INSTRUCTIONS FOR THE TASK: Print verbatim the lines from the beginning of the entries through the line containing "By implementing the", both ends included. Pictures should be left out.

[Start of section]

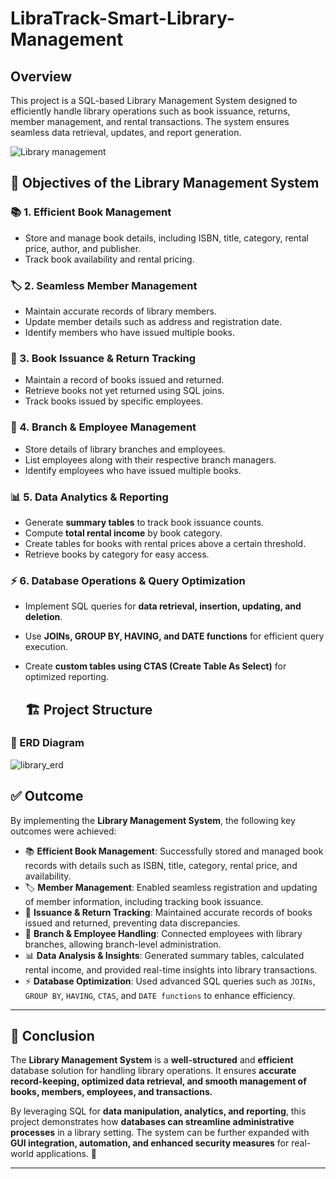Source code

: # LibraTrack-Smart-Library-Management
 ## Overview

This project is a SQL-based Library Management System designed to efficiently handle library operations such as book issuance, returns, member management, and rental transactions. The system ensures seamless data retrieval, updates, and report generation.

![Library management](https://github.com/user-attachments/assets/6606a581-22f9-41f5-913c-fb3e84452878)

## 🎯 Objectives of the Library Management System

### 📚 1. Efficient Book Management  
- Store and manage book details, including ISBN, title, category, rental price, author, and publisher.  
- Track book availability and rental pricing.  

### 🏷 2. Seamless Member Management  
- Maintain accurate records of library members.  
- Update member details such as address and registration date.  
- Identify members who have issued multiple books.  

### 🔄 3. Book Issuance & Return Tracking  
- Maintain a record of books issued and returned.  
- Retrieve books not yet returned using SQL joins.  
- Track books issued by specific employees.  

### 🏢 4. Branch & Employee Management  
- Store details of library branches and employees.  
- List employees along with their respective branch managers.  
- Identify employees who have issued multiple books.  

### 📊 5. Data Analytics & Reporting  
- Generate **summary tables** to track book issuance counts.  
- Compute **total rental income** by book category.  
- Create tables for books with rental prices above a certain threshold.  
- Retrieve books by category for easy access.  


### ⚡ 6. Database Operations & Query Optimization  
- Implement SQL queries for **data retrieval, insertion, updating, and deletion**.  
- Use **JOINs, GROUP BY, HAVING, and DATE functions** for efficient query execution.  
- Create **custom tables using CTAS (Create Table As Select)** for optimized reporting.

  ## 🏗 Project Structure  

### 📌 ERD Diagram 

![library_erd](https://github.com/user-attachments/assets/d522819a-524f-4073-b321-0deed8d0fe97)

## ✅ Outcome  

By implementing the **Library Management System**, the following key outcomes were achieved:  

- 📚 **Efficient Book Management**: Successfully stored and managed book records with details such as ISBN, title, category, rental price, and availability.  
- 🏷 **Member Management**: Enabled seamless registration and updating of member information, including tracking book issuance.  
- 🔄 **Issuance & Return Tracking**: Maintained accurate records of books issued and returned, preventing data discrepancies.  
- 🏢 **Branch & Employee Handling**: Connected employees with library branches, allowing branch-level administration.  
- 📊 **Data Analysis & Insights**: Generated summary tables, calculated rental income, and provided real-time insights into library transactions.  
- ⚡ **Database Optimization**: Used advanced SQL queries such as `JOINs`, `GROUP BY`, `HAVING`, `CTAS`, and `DATE functions` to enhance efficiency.  

---

## 🎯 Conclusion  

The **Library Management System** is a **well-structured** and **efficient** database solution for handling library operations. It ensures **accurate record-keeping, optimized data retrieval, and smooth management of books, members, employees, and transactions.**  

By leveraging SQL for **data manipulation, analytics, and reporting**, this project demonstrates how **databases can streamline administrative processes** in a library setting. The system can be further expanded with **GUI integration, automation, and enhanced security measures** for real-world applications. 🚀  

---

[End of section]

RESULT FOR THIS TASK:
Source code

: # LibraTrack-Smart-Library-Management
 ## Overview

This project is a SQL-based Library Management System designed to efficiently handle library operations such as book issuance, returns, member management, and rental transactions. The system ensures seamless data retrieval, updates, and report generation.

![Library management](https://github.com/user-attachments/assets/6606a581-22f9-41f5-913c-fb3e84452878)

## 🎯 Objectives of the Library Management System

### 📚 1. Efficient Book Management  
- Store and manage book details, including ISBN, title, category, rental price, author, and publisher.  
- Track book availability and rental pricing.  

### 🏷 2. Seamless Member Management  
- Maintain accurate records of library members.  
- Update member details such as address and registration date.  
- Identify members who have issued multiple books.  

### 🔄 3. Book Issuance & Return Tracking  
- Maintain a record of books issued and returned.  
- Retrieve books not yet returned using SQL joins.  
- Track books issued by specific employees.  

### 🏢 4. Branch & Employee Management  
- Store details of library branches and employees.  
- List employees along with their respective branch managers.  
- Identify employees who have issued multiple books.  

### 📊 5. Data Analytics & Reporting  
- Generate **summary tables** to track book issuance counts.  
- Compute **total rental income** by book category.  
- Create tables for books with rental prices above a certain threshold.  
- Retrieve books by category for easy access.  


### ⚡ 6. Database Operations & Query Optimization  
- Implement SQL queries for **data retrieval, insertion, updating, and deletion**.  
- Use **JOINs, GROUP BY, HAVING, and DATE functions** for efficient query execution.  
- Create **custom tables using CTAS (Create Table As Select)** for optimized reporting.

  ## 🏗 Project Structure  

### 📌 ERD Diagram 

![library_erd](https://github.com/user-attachments/assets/d522819a-524f-4073-b321-0deed8d0fe97)

## ✅ Outcome  

By implementing the **Library Management System**, the following key outcomes were achieved:  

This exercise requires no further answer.